If I had to name my favorite movie in 2010, I wouldn't hesitate. It was a nine-minute film named Banana Bread, made by two New Yorkers, Barton Landsman and Clayton Hemmert.
As it opens, a young man in his late 20s is having breakfast with his parents. His mother is one of those mothers who constantly, lovingly worries about her little boy: Is he eating too many unhealthy foods? Does he drive too fast? Is he sure to wear boxers instead of briefs so that she can someday have grandchildren? And what is this "freelance" job he has anyway?
She gives him some hot baked banana bread, and he leaves for work, driving along chatting with mom on his cell phone, with her giving advice, worrying some more, and giving more advice.
He arrives at work and continues to chat with mom as he goes about his freelance job … as a hit man. He strolls through a dark and dangerous-looking warehouse, methodically offing one scruffy-looking bad guy after another, all the while talking with mom on his cell phone.
(You realize it's a spoof when the dirty, grizzled bad guys are seen playing cards and one tells the other to "Go fish.")
When the young man runs out of bullets he tells his mom he'll call back later, then opens his knife and slits the throat of the meanest-looking guy of all. When next we see him, he's sitting sideways in the front seat of his car, calmly wiping off his bloody hands with the hand sanitizing lotion his mom put in the lunch sack with her homemade banana bread that morning —"It has moisturizers in it, too," she pointed out. Then he's back on the cell phone with mom, as he munches the bread.
That's it. But this Quentin Tarantino-inspired film had me doubled up with laughter, and you can see why. How many (other) mothers fret the small stuff as their kids face the daily dangers of life?

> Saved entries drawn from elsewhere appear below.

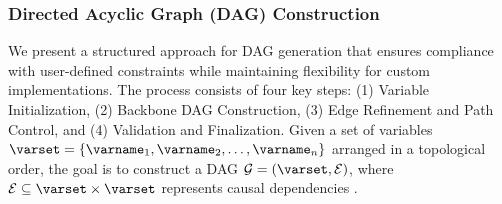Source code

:\documentclass{article}
\begin{document}
        \subsubsection{Directed Acyclic Graph (DAG) Construction}
            We present a structured approach for DAG generation that ensures compliance with user-defined constraints while maintaining flexibility for custom implementations. 
            The process consists of four key steps: (1) Variable Initialization, (2) Backbone DAG Construction, (3) Edge Refinement and Path Control, and (4) Validation and Finalization. 
            Given a set of variables $ \varset = \{\varname_1, \varname_2, \dots, \varname_n\} $ arranged in a topological order, the goal is to construct a DAG $ \mathcal{G} = (\varset, \mathcal{E}) $, where $ \mathcal{E} \subseteq \varset \times \varset $ represents causal dependencies \citep{pearl}. 
            
\end{document}
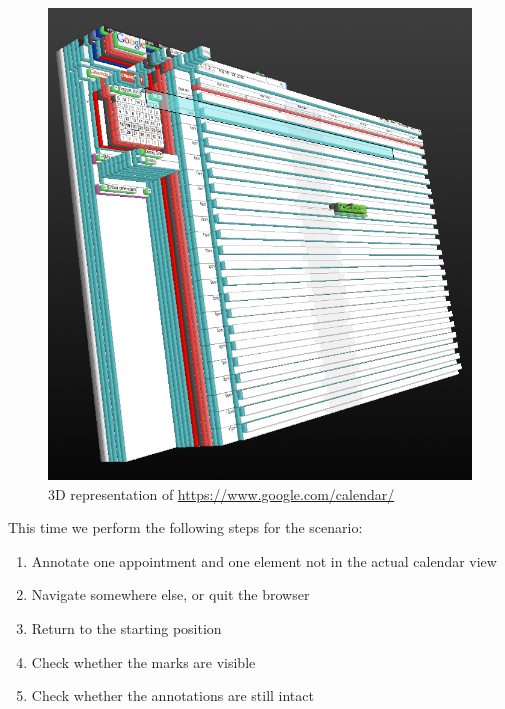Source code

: \begin{figure}\centering
		\includegraphics[width=13cm]{images/3d-gcal.png}
		\caption{3D representation of \url{https://www.google.com/calendar/}}
		\label{3d-gcal}
\end{figure} 

This time we perform the following steps for the scenario:

\begin{enumerate}
\item Annotate one appointment and one element not in the actual calendar view
\item Navigate somewhere else, or quit the browser
\item Return to the starting position
\item Check whether the marks are visible
\item Check whether the annotations are still intact
\end{enumerate}


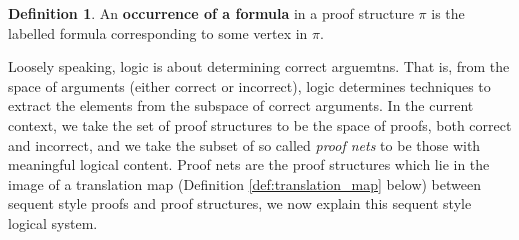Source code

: \documentclass[12pt]{article}
\theoremstyle{plain}
\theoremstyle{definition}
\newtheorem{defn}[thm]{Definition} %
\begin{document}
	\begin{defn}\label{def:occurrences_labels}
		An \textbf{occurrence of a formula} in a proof structure $\pi$ is the labelled formula corresponding to some vertex in $\pi$.
	\end{defn}
	Loosely speaking, logic is about determining correct arguemtns. That is, from the space of arguments (either correct or incorrect), logic determines techniques to extract the elements from the subspace of correct arguments. In the current context, we take the set of proof structures to be the space of proofs, both correct and incorrect, and we take the subset of so called \emph{proof nets} to be those with meaningful logical content. Proof nets are the proof structures which lie in the image of a translation map (Definition \ref{def:translation_map} below) between sequent style proofs and proof structures, we now explain this sequent style logical system.
	
\end{document}
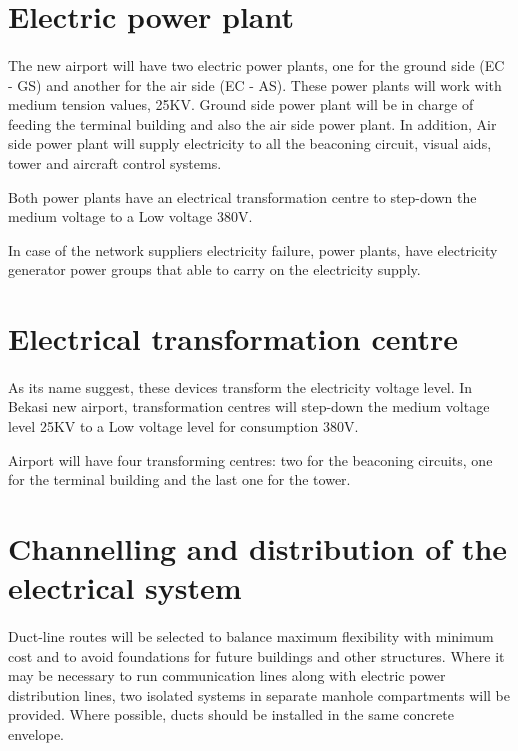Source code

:	\section{Electric power plant}
	\paragraph{} The new airport will have two electric power plants, one for the ground side (EC - GS) and another for the air side (EC - AS). These power plants will work with medium tension values, 25KV. Ground side power plant will be in charge of feeding the terminal building and also the air side power plant. In addition, Air side power plant will supply electricity to all the beaconing circuit, visual aids, tower and aircraft control systems.
	
	Both power plants have an electrical transformation centre to step-down the medium voltage to a Low voltage 380V.
	
	In case of the network suppliers electricity failure, power plants, have electricity generator power groups that able to carry on the electricity supply.
	 	
	
	\section{Electrical transformation centre}
	\paragraph{} As its name suggest, these devices transform the electricity voltage level. In Bekasi new airport, transformation centres will step-down the medium voltage level 25KV to a Low voltage level for consumption 380V.
	
	Airport will have four transforming centres: two for the beaconing circuits, one for the terminal building and the last one for the tower.
	
	
	\section{Channelling and distribution of the electrical system}
	\paragraph{} Duct-line routes will be selected to balance maximum flexibility with minimum cost and to avoid foundations for future buildings and other structures. Where it may be necessary to run communication lines along with electric power distribution lines, two isolated systems in separate manhole compartments will be provided. Where possible, ducts should be installed in the same concrete envelope.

How many kids calmly humor and reassure their moms, even as they live through those daily dangers?
I saw the film at Richey Suncoast Theatre during the local stop of the 29th annual tour of the Black Maria Film and Video Festival, a tribute to the first-ever moving picture studio built by Thomas Edison in West Orange, N.J., in 1893. The studio was called Black Maria (muh-RYE-uh) because the tar paper-covered, boxcar-shaped, movable contraption looked like the police wagons of the day that people called Black Maria. Edison and his cohorts made minute-long films of everything from Annabelle Whitford's famous "Butterfly Dance" to Annie Oakley and some American Indian dancers, boxing matches and cockfights.
Each year, the Department of Media Arts at New Jersey City University holds a contest for short film makers in commemoration of those first, flickering films. Hundreds and hundreds enter the prestigious competition, and 70 winners are chosen in several categories. From those, several are picked to go on tour throughout the United States. And thanks to Marchman Technical Education Center teacher Rob Mateja, a former student at NJCU, and Charlie Skelton, a board member at Richey Suncoast Theatre, the festival came to New Port Richey for one glorious night a year ago.
And because the directors and tour coordinators of Black Maria simply fell in love with the beautifully restored art deco theater — "It's perfect for this," one said after the presentation — and were delighted with the response from the local audience (the place was packed), the festival is coming back to Richey Suncoast at 7 p.m. April 8, with a pick of the pack of this year's short-film winners. Tickets are $5 and on sale now.
We'll probably see narrative films as creative as Banana Bread (though I doubt there will ever be one I enjoy more), as well as stop-motion and animated films, documentaries, experimental films, who knows what else?
Last year's audience got a taste of Black Maria films, and I think we all left wanting more, more, more.
Now, it seems, we're going to get them.
Summer is no longer time for hibernation
There was a time when entertainment shut down around here in the summer. Nowadays, it just revs up.
Stage West Community Playhouse in Spring Hill has big plans for June, July and August, with offerings strongly geared to young people, both as participants and patrons.
First, young performers will work with veteran actors to present the nonmusical version of The Wizard of Oz on June 10-12 and 17-19.
In July, the theater will bring back one of its most popular productions for a third time, The Rocky Horror Show.
The theater did Rocky Horror the first time in July 2001 and had to turn away people who wanted to see it because every seat was filled. The theater brought it back in July 2002, with more costumes, dances and glittery gimmicks — and even more patrons.
This time, the quirky musical will have nine outings, four of them at midnight. The shows opens at 8 p.m. July 7, followed by shows at 8 p.m. and midnight on July 8, 9, 15 and 16.
I happened across the 1975 movie version of The Rocky Horror Show, appropriately called The Rocky Horror Picture Show, on television earlier this week (starring Susan Sarandon), and it was as outlandlishly hilarious as ever. Has there ever been a character as much freaky fun as the Sweet Transvestite from Transsexual Transylvania, Dr. Frank-N-Furter?
Last but not least, in August, the youth wing of Stage West will present Alice in Wonderland Jr., with a cast of kids ages 7 through 17.
Show dates for Alice are Aug. 12-14 and 19-21.
Ticket prices and sale dates will be announced soon.